=== Begin Enclosure ===

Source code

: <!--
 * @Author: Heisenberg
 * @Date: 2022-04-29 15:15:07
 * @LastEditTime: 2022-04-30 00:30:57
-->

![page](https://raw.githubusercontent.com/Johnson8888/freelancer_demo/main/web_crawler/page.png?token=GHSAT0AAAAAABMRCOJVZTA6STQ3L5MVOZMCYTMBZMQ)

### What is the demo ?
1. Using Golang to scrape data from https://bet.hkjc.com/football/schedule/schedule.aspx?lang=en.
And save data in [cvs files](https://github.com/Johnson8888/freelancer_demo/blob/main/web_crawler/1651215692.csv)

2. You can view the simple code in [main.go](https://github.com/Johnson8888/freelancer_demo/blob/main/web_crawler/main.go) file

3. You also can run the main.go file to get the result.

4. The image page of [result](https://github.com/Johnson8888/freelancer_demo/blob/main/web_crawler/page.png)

=== End Enclosure ===
=== Begin Enclosure ===

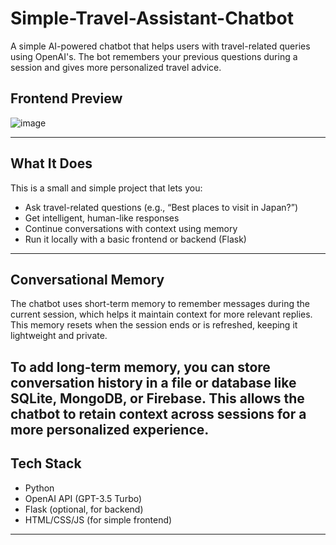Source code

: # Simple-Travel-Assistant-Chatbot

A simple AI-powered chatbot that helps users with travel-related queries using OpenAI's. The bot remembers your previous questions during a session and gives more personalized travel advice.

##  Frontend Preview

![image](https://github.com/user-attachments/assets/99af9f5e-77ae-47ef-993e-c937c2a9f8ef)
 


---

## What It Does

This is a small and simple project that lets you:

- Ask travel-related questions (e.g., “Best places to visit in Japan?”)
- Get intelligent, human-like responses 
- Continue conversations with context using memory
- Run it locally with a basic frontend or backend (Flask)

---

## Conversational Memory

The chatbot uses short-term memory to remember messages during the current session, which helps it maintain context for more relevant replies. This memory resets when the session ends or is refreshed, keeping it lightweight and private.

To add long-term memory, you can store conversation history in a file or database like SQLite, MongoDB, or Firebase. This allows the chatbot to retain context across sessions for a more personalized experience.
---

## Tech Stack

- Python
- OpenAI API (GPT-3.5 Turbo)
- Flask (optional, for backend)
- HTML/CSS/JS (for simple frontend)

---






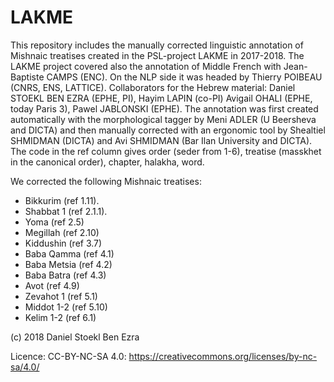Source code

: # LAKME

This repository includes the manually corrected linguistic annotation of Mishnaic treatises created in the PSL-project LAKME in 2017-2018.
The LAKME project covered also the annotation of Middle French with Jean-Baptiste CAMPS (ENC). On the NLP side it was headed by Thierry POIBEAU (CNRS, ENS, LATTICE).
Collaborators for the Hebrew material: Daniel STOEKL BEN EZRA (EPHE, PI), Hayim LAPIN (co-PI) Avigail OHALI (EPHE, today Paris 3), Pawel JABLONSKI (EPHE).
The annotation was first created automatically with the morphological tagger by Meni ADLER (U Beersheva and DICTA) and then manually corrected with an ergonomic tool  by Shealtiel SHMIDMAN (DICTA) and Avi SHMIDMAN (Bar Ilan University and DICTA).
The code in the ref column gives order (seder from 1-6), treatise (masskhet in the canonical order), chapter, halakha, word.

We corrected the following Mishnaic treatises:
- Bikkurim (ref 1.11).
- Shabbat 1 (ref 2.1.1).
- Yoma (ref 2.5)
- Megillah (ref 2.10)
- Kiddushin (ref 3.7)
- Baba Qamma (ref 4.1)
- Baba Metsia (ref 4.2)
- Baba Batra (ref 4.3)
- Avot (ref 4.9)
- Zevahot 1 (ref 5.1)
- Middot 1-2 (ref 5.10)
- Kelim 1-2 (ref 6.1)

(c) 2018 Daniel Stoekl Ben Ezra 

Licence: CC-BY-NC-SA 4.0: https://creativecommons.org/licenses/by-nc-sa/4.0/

=== End Enclosure ===

* _Problem requirements_
Tally the lines in the records that contain "from", then give only the tally.

* _Written answer_
2